Aim of the task –
Give back exactly the lines of the entries below from the line with "배열은 같은 타입의 값*(이는" to the line with "- 배열의 중간에 요소를", inclusive, and only those.

(Data to use begins)

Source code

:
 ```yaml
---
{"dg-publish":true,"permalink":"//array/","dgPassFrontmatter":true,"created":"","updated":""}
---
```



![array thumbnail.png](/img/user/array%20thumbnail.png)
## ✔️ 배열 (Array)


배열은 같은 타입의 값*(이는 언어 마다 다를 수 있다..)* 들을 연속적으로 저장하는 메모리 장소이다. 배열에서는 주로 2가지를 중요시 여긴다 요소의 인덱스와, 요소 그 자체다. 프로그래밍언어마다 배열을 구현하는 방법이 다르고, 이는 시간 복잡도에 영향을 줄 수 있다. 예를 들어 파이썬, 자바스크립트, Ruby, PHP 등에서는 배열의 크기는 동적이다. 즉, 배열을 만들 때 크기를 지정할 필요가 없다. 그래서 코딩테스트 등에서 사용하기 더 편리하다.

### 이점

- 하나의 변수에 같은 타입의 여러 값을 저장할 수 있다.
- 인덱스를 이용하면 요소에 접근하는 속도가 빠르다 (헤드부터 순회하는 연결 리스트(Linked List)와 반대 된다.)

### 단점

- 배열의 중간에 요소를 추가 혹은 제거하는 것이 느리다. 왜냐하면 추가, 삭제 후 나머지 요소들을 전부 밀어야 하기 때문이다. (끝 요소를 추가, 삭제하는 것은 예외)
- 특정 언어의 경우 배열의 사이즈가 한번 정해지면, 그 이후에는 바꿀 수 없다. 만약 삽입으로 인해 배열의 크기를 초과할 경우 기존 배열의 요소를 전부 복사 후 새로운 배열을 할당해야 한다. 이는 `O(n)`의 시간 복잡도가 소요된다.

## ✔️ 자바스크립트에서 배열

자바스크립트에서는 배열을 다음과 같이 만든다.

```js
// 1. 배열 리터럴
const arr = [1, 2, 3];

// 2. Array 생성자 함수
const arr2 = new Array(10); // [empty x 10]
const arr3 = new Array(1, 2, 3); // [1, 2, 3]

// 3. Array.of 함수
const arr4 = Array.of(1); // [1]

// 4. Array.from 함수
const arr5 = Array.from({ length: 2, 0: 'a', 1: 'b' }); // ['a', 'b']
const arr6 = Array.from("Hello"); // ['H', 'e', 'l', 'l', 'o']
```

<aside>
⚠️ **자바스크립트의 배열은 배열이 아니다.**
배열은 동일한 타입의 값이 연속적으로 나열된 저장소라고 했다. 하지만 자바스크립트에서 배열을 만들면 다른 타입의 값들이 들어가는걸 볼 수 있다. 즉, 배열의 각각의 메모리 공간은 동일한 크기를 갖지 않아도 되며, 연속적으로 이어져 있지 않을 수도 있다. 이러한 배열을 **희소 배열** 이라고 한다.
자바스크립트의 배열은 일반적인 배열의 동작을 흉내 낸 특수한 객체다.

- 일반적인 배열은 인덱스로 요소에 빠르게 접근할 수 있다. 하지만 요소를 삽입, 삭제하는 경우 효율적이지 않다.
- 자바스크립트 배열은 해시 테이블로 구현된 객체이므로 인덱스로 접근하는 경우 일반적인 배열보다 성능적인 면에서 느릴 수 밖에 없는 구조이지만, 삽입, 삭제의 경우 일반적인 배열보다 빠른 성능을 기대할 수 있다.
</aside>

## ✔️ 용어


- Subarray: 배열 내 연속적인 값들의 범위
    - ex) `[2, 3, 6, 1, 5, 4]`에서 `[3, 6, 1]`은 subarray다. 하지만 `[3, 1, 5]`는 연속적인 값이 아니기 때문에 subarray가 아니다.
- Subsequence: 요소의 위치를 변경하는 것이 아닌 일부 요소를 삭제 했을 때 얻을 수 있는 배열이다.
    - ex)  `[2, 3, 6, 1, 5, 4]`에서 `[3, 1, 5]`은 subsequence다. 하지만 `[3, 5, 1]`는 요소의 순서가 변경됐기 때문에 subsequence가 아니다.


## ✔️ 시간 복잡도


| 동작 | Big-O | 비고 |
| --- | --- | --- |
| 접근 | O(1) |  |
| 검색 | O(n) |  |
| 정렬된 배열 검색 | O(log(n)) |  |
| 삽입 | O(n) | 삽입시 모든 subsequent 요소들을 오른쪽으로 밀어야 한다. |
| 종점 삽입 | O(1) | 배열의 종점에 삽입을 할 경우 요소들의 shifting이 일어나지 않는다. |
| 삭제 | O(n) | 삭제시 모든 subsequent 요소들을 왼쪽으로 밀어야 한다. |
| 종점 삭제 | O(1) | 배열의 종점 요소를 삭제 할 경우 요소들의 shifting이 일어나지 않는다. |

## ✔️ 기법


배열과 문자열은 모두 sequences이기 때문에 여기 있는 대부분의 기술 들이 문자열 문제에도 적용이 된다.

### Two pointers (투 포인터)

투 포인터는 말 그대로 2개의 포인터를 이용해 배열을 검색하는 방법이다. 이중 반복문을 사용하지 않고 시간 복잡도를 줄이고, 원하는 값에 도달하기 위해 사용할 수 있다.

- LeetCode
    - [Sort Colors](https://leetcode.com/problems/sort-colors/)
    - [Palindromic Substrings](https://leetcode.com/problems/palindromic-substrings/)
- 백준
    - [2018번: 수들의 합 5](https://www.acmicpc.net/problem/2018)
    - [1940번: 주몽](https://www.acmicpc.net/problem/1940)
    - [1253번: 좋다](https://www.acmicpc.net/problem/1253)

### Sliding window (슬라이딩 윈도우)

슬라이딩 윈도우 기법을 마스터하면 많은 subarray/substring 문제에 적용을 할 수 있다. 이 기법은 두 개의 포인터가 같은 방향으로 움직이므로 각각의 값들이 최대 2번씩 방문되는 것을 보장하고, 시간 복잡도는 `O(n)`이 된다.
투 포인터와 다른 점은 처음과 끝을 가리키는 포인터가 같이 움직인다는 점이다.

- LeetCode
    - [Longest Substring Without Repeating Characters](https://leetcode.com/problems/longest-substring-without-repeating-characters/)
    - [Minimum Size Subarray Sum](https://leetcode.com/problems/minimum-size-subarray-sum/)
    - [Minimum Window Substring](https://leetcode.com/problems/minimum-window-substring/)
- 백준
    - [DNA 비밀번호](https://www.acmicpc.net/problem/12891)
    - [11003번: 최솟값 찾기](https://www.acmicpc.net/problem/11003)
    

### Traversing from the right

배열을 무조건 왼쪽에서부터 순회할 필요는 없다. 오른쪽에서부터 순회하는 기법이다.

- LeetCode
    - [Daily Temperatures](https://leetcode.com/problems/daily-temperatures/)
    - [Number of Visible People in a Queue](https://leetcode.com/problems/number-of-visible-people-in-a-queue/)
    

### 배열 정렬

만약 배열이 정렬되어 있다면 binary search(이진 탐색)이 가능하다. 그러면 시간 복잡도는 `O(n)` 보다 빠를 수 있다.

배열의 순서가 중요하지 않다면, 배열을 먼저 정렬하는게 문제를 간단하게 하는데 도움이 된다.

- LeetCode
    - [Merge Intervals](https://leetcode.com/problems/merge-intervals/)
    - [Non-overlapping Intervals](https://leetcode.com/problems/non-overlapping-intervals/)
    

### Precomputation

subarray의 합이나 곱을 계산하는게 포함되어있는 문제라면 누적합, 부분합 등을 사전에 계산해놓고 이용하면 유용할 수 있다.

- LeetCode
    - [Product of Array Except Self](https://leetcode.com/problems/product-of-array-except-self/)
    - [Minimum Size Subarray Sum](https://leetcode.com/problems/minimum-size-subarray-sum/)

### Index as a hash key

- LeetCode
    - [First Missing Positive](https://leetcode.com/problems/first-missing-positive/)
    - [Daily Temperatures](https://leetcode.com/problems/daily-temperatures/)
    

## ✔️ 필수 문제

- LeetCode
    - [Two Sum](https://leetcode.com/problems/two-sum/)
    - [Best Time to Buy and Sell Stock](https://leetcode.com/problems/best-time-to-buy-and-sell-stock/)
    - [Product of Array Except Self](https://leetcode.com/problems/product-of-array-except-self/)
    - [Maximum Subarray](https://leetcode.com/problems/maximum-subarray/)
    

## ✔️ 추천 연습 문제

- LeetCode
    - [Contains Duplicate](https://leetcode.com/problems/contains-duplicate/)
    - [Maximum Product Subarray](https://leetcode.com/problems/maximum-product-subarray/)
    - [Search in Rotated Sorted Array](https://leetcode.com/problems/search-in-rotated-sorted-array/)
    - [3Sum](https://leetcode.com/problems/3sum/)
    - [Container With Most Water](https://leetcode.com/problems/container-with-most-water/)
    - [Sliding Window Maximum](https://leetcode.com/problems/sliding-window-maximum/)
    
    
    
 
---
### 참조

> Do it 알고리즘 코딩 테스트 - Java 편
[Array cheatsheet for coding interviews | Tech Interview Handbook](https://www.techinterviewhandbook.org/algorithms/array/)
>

(Data to use ends)

Task answer –
배열은 같은 타입의 값*(이는 언어 마다 다를 수 있다..)* 들을 연속적으로 저장하는 메모리 장소이다. 배열에서는 주로 2가지를 중요시 여긴다 요소의 인덱스와, 요소 그 자체다. 프로그래밍언어마다 배열을 구현하는 방법이 다르고, 이는 시간 복잡도에 영향을 줄 수 있다. 예를 들어 파이썬, 자바스크립트, Ruby, PHP 등에서는 배열의 크기는 동적이다. 즉, 배열을 만들 때 크기를 지정할 필요가 없다. 그래서 코딩테스트 등에서 사용하기 더 편리하다.

### 이점

- 하나의 변수에 같은 타입의 여러 값을 저장할 수 있다.
- 인덱스를 이용하면 요소에 접근하는 속도가 빠르다 (헤드부터 순회하는 연결 리스트(Linked List)와 반대 된다.)

### 단점

- 배열의 중간에 요소를 추가 혹은 제거하는 것이 느리다. 왜냐하면 추가, 삭제 후 나머지 요소들을 전부 밀어야 하기 때문이다. (끝 요소를 추가, 삭제하는 것은 예외)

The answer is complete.